• Task description: A single number is required: the count of lines in the records below that contain the word "autre".

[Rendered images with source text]

Start of Block

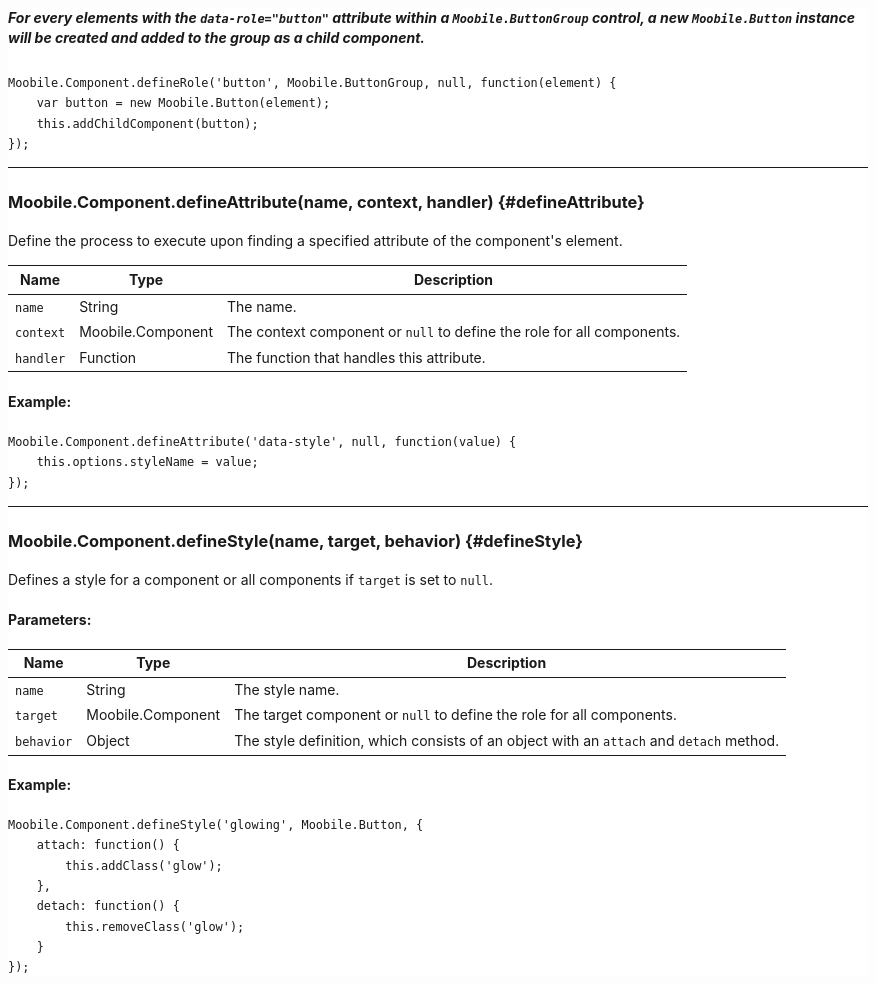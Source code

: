 ##### For every elements with the `data-role="button"` attribute within a `Moobile.ButtonGroup` control, a new `Moobile.Button` instance will be created and added to the group as a child component.

	Moobile.Component.defineRole('button', Moobile.ButtonGroup, null, function(element) {
		var button = new Moobile.Button(element);
		this.addChildComponent(button);
	});

-----

### Moobile.Component.defineAttribute(name, context, handler) {#defineAttribute}

Define the process to execute upon finding a specified attribute of the component's element.

Name      | Type              | Description
--------- | ----------------- | -----------
`name`    | String            | The name.
`context` | Moobile.Component | The context component or `null` to define the role for all components.
`handler` | Function          | The function that handles this attribute.

#### Example:

	Moobile.Component.defineAttribute('data-style', null, function(value) {
		this.options.styleName = value;
	});

-----

### Moobile.Component.defineStyle(name, target, behavior) {#defineStyle}

Defines a style for a component or all components if `target` is set to `null`.

#### Parameters:

Name       | Type              | Description
---------- | ----------------- | -----------
`name`     | String            | The style name.
`target`   | Moobile.Component | The target component or `null` to define the role for all components.
`behavior` | Object            | The style definition, which consists of an object with an `attach` and `detach` method.

#### Example:

	Moobile.Component.defineStyle('glowing', Moobile.Button, {
		attach: function() {
			this.addClass('glow');
		},
		detach: function() {
			this.removeClass('glow');
		}
	});
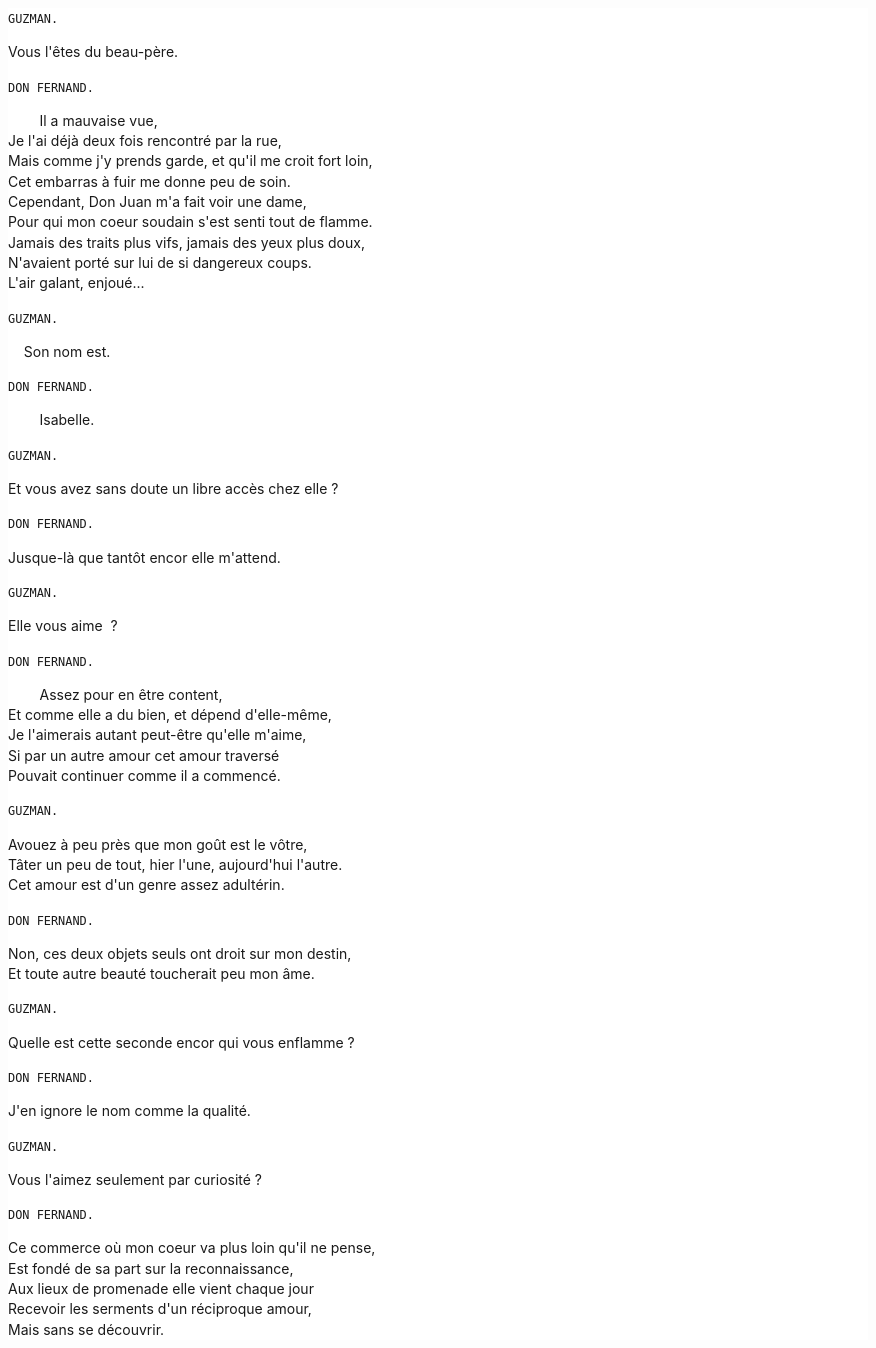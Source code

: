     GUZMAN.
Vous l'êtes du beau-père.  

    DON FERNAND.
        Il a mauvaise vue,  
Je l'ai déjà deux fois rencontré par la rue,  
Mais comme j'y prends garde, et qu'il me croit fort loin,  
Cet embarras à fuir me donne peu de soin.  
Cependant, Don Juan m'a fait voir une dame,  
Pour qui mon coeur soudain s'est senti tout de flamme.  
Jamais des traits plus vifs, jamais des yeux plus doux,  
N'avaient porté sur lui de si dangereux coups.  
L'air galant, enjoué...  

    GUZMAN.
    Son nom est.  

    DON FERNAND.
        Isabelle.  

    GUZMAN.
Et vous avez sans doute un libre accès chez elle ?  

    DON FERNAND.
Jusque-là que tantôt encor elle m'attend.  

    GUZMAN.
Elle vous aime  ?  

    DON FERNAND.
        Assez pour en être content,  
Et comme elle a du bien, et dépend d'elle-même,  
Je l'aimerais autant peut-être qu'elle m'aime,  
Si par un autre amour cet amour traversé  
Pouvait continuer comme il a commencé.  

    GUZMAN.
Avouez à peu près que mon goût est le vôtre,  
Tâter un peu de tout, hier l'une, aujourd'hui l'autre.  
Cet amour est d'un genre assez adultérin.  

    DON FERNAND.
Non, ces deux objets seuls ont droit sur mon destin,  
Et toute autre beauté toucherait peu mon âme.  

    GUZMAN.
Quelle est cette seconde encor qui vous enflamme ?  

    DON FERNAND.
J'en ignore le nom comme la qualité.  

    GUZMAN.
Vous l'aimez seulement par curiosité ?  

    DON FERNAND.
Ce commerce où mon coeur va plus loin qu'il ne pense,  
Est fondé de sa part sur la reconnaissance,  
Aux lieux de promenade elle vient chaque jour  
Recevoir les serments d'un réciproque amour,  
Mais sans se découvrir.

End of Block

• Finished exercise: 3